Игнат всего с месяц как сменил рясу на кафтан. «Послужи государю твёрдой рукой», – перекрестил его на дорогу игумен с высохшим от молитв лицом. У предыдущего писаря нос скривили клещи усов, а взгляд был такой острый, что хоть перо очинивай. Но на масленицу, проверяя глазомер, он высчитал глотками бутыль медовухи и допустил пропуск в титулах царя. От страха у него выпали волосы, хмель выветрился, а тень встала дыбом. Но с бумаги букву не вырубишь. Тараща медяки глаз, он уже видел, как точат топор. И, расплетя с перепугу лапти, стал вить верёвку. Но потом, растолкав стражу, удрал к шляхтичам, принюхиваясь к пограничным заставам, точно зверь. Он бежал, выскакивая из порток, и в Варшаву явился, в чём мать родила.
Звали его Кондрат Черезобло.
Вслед ему полетели грамоты. Их под диктовку думного дьяка выводил Игнат. Красивым почерком, за который его взяли из монастыря.
Изо дня в день Игнат прислонял букву к букве, макая носом в чернильницу. Он всегда держал её под рукой, а перо за ухом. В его замурованной келье едва поместился стол, на котором, переплетая пламя косичкой, денно и нощно чадила свеча. Игнат сидел на высоком стуле, болтая ногами над земляным полом, заслонившись от мира кованой дверью и ворохом бумаги.
А за Кондратовой душой явился государев человек.
– Не сойти мне с этой половицы, – топнул он каблуком, оттопыривая карман, из которого глядела тьма, – пока здесь не окажутся его кости!
В королевской свите спрятали ухмылки:
– Но ваш подданный ссылается на нехватку
– Кондрашка умалил честь помазанника! – стучал он посохом, багровея, как рак. И пока анафематствовал, зашло солнце. – Впрочем, воля ваша, вам выбирать…
– А в чём же наша воля?
– Кол или виселица! Ему отказали.
Боярин выломал под ногами половицу и, унеся с собой, сдержал слово.
Однако домой он вернулся с пустыми руками. И это ему не сошло. Звали посла Чихай-Расплюев, а указ о его ссылке написал Игнат Трепутень.

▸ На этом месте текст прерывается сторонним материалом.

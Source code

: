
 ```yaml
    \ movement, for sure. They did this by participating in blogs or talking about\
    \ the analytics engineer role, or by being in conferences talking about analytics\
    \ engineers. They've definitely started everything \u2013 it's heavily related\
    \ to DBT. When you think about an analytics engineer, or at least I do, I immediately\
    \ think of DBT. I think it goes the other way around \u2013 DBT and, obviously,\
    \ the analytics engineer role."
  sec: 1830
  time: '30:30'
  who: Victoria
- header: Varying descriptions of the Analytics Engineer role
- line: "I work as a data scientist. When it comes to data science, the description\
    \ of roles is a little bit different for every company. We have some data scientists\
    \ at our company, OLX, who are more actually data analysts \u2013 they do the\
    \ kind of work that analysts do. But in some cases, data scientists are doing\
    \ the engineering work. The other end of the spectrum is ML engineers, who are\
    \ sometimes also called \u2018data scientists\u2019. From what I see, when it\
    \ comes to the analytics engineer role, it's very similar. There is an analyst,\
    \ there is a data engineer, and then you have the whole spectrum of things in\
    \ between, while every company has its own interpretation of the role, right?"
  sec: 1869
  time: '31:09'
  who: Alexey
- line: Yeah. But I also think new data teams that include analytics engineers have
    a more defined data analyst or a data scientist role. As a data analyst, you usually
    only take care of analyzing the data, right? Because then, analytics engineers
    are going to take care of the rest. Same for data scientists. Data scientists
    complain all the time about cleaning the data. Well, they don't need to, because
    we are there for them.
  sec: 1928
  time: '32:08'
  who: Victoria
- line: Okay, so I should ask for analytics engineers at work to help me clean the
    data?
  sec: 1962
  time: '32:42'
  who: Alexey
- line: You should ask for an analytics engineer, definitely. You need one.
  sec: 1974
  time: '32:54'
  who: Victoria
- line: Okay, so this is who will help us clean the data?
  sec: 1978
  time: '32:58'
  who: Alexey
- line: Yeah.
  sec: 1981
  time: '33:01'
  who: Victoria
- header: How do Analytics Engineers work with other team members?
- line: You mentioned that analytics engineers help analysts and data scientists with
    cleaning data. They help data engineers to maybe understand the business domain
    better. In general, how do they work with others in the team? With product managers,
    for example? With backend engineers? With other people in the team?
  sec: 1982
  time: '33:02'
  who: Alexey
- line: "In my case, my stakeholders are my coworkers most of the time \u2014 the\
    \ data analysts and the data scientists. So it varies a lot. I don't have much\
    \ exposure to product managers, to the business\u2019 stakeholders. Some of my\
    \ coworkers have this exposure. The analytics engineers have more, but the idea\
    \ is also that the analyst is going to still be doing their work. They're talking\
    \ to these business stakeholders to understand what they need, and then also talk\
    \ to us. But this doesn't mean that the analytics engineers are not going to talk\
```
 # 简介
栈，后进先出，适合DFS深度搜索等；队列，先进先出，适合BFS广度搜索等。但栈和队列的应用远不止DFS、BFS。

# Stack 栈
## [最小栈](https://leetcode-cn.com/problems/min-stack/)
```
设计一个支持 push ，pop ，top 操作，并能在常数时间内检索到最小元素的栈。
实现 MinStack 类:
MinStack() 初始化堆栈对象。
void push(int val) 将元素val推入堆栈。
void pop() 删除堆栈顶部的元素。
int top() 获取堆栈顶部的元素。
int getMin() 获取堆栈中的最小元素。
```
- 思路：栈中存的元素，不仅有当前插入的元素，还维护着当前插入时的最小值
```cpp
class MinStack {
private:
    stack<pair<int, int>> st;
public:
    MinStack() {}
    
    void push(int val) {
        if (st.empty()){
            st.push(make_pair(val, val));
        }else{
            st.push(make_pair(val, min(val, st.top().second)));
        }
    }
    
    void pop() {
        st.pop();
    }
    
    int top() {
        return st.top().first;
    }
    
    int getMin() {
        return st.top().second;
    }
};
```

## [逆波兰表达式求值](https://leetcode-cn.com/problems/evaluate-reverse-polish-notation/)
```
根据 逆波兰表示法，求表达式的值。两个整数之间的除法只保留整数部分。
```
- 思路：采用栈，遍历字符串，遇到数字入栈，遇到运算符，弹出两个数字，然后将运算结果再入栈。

Была ранняя весна, Кондрат брёл по нерусскому лесу, разглаживая седые колтуны мокрым снегом, и сочинял стихотворение:
ЧУЖБИНА
Чужбина. Чужбина, чужбина…Чужбина, чужбина, чужбина…Чужбиначужбиначужбина…Пел ветер, скрипели сосны, и воспоминания уносили его в Москву. А там икалось Игнату. Он запивал икоту квасом, корпел над челобитными и, причащаясь, видел отражённого в чаше змия. «Повинную голову и меч не сечёт», – искушал он беглецов аккуратными ижицами и ятями. Ото лжи у него шелушился нос, и он соскабливал кожу ногтем.
А после спускался в подвал – смотреть, как, выжимая рубахи, трудятся до седьмого пота палачи.
Иногда он получал в ответ сломанную пополам стрелу. И тогда понимал: ему не верят.
Игнат седел изнутри и, оседлав свой возраст, был лыс, как колено. «Не перебегай дорогу зайцу, чтобы чувствовать себя львом», – учил он. Однако его боялись. Величали по отчеству и ломали шапку перед его железной дверью.
Теперь у него всё было написано на лице. Но прочитать по нему было ничего нельзя. Когда же он невзначай проводил по лбу платком, там отпечатывалось: «Холопу – кнут, боярину – почёт!» И он торопливо прятал в карман свою мораль.
На пирах Игната превозносили до небес, а за спиной ему мылили верёвку. Он принимал это как должное. В своих ночных мыслях он доказывал, что прощать врагов – значит вовремя их предавать, и не опускал глаз, когда угодники на иконах заливались краской. «Памятники рукотворны, – приговаривал Игнат, отправляя в Сибирь завистников, – к славе каждый сам себя за уши тянет».
Раз в келью явился татарский мирза Ага-Кара-Чун. На нём было столько крови, что пока он говорил, она стекала ручьями с рукавов.
– Тебя же четвертовали… – удивился Игнат, вспомнив, как гудело лобное место: «Ну что, секир-башка, добунтовался!»
А теперь татарин стоял цел и невредим.
– И что? – в свою очередь удивился гость. – Разве можно, расчленив тело, разъять душу?
Взяв правую руку в левую, он почесал её об угол стола. Игнат покосился на дверь: соглядатаев при дворе, как грязи.